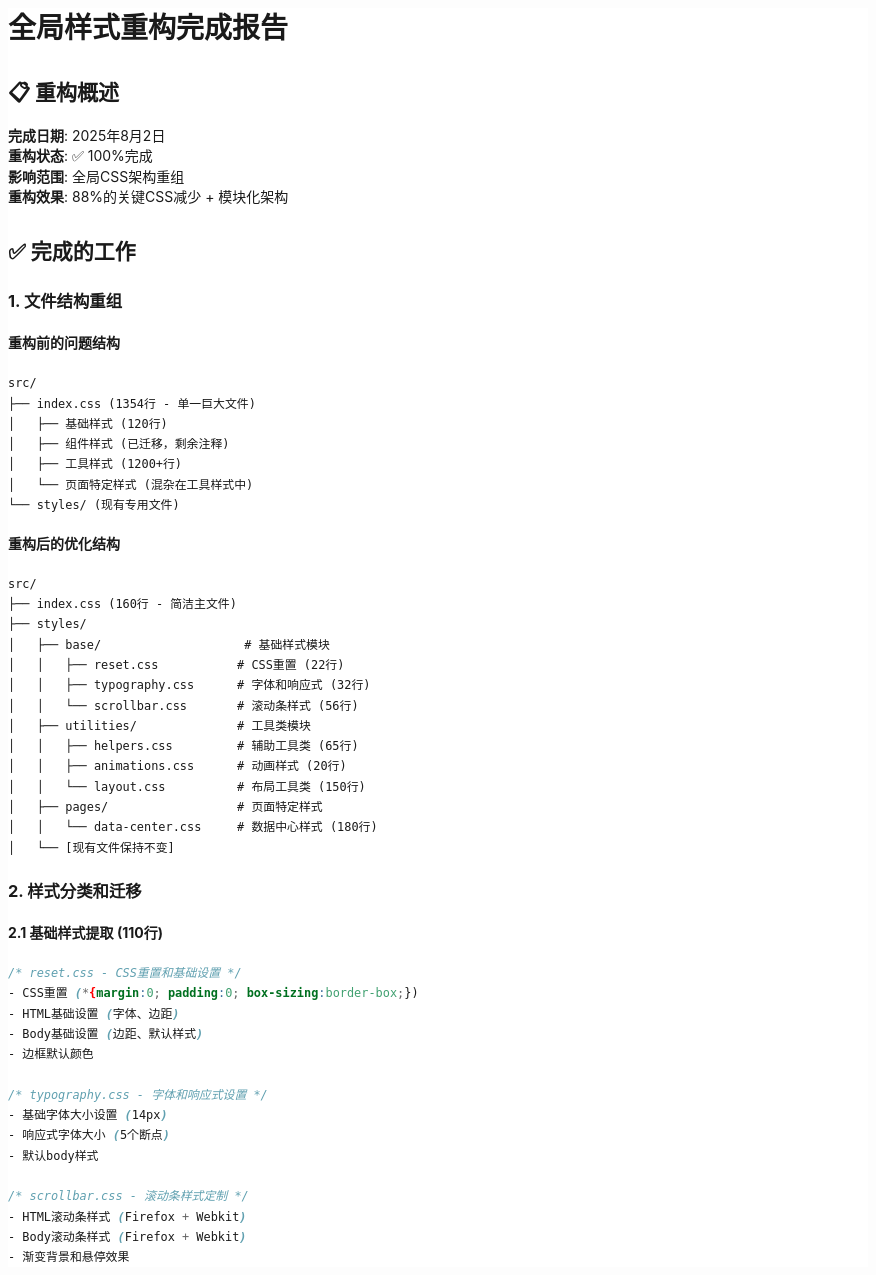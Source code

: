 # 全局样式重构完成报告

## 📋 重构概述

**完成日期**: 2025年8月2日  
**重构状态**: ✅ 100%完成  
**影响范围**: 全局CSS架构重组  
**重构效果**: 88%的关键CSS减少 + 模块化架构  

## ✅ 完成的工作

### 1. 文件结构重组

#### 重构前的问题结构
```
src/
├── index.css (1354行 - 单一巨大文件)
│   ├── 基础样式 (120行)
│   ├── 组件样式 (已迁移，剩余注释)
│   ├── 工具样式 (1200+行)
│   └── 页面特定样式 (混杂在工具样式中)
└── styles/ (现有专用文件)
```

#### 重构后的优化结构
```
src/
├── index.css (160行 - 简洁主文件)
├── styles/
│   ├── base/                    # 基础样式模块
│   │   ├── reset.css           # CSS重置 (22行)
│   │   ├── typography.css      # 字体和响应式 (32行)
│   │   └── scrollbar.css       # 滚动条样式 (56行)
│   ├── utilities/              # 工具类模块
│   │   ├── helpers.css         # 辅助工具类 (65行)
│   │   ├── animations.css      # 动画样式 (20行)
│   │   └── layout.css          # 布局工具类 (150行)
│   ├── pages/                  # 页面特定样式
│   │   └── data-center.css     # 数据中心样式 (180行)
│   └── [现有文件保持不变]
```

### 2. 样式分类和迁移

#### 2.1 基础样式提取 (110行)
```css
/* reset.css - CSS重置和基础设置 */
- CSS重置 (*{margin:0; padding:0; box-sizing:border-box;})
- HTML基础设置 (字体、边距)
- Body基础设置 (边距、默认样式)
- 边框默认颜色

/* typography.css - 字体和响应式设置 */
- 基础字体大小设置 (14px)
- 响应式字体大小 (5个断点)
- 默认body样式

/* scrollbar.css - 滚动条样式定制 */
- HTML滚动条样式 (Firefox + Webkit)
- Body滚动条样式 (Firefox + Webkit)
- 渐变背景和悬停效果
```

---

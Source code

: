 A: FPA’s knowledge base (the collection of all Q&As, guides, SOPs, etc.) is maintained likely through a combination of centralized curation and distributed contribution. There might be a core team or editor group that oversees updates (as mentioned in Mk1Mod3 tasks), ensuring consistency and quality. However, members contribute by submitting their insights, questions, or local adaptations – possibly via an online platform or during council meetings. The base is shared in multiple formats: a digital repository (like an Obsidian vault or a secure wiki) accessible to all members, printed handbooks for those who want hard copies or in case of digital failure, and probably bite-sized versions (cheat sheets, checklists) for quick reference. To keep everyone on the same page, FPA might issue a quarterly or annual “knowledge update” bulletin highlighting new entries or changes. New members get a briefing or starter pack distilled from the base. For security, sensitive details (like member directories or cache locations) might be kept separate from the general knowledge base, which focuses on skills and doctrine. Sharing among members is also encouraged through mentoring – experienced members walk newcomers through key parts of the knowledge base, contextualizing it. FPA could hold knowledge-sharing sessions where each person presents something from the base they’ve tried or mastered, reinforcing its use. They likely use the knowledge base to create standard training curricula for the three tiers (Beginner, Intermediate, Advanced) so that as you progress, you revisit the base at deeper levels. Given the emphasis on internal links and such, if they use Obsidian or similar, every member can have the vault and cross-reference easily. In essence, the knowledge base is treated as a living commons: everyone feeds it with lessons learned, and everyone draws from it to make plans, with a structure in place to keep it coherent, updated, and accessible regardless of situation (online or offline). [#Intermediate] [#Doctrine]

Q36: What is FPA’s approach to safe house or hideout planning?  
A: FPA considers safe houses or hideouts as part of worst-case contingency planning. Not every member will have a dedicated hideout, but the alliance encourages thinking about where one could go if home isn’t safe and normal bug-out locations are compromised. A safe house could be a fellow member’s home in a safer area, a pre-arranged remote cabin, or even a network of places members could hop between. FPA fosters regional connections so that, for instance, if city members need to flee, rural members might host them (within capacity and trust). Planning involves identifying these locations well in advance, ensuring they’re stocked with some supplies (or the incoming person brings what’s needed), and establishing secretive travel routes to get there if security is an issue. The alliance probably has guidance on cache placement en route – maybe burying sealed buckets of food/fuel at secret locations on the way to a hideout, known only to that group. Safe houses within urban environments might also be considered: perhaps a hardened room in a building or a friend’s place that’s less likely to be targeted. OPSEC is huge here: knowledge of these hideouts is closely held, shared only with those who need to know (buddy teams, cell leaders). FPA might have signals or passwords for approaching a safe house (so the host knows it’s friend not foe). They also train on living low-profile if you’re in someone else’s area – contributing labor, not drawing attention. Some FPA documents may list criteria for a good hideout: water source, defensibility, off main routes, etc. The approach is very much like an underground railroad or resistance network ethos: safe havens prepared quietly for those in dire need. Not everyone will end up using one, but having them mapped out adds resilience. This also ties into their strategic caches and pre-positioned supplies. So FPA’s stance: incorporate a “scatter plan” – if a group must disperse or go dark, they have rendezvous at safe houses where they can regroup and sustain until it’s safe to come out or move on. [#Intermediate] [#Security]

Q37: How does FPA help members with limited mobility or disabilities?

--

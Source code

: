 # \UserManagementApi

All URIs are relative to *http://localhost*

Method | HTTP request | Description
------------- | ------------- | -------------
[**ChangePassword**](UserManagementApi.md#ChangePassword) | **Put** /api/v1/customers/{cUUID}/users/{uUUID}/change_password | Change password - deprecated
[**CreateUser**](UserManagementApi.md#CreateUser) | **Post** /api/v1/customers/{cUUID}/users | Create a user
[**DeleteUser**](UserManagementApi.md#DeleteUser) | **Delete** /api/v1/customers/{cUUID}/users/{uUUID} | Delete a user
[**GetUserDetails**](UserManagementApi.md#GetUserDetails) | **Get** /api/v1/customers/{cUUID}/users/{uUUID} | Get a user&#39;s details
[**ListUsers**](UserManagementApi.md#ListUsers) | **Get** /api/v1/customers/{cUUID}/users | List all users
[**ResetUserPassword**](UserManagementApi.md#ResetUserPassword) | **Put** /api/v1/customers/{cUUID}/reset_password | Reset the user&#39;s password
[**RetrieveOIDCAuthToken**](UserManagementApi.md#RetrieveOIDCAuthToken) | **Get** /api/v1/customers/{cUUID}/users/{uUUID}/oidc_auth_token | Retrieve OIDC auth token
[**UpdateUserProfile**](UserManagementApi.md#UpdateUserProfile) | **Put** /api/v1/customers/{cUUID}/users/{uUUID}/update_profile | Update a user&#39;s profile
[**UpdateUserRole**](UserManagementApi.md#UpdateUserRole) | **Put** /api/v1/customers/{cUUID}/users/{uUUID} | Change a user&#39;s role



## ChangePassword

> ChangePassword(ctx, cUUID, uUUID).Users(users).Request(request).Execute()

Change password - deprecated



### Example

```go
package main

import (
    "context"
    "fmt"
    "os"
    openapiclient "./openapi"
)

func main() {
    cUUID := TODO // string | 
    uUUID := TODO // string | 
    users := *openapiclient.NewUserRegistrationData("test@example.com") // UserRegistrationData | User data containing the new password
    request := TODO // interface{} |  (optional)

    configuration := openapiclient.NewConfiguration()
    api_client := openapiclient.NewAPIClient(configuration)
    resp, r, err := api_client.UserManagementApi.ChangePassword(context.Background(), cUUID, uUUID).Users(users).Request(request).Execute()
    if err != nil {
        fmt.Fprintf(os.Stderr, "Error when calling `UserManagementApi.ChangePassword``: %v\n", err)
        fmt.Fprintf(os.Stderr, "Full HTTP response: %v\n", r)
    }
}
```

- **About this exercise**
Within the data above, how many lines include the string "Firefox"? Answer with the number by itself.

- **Output below**
2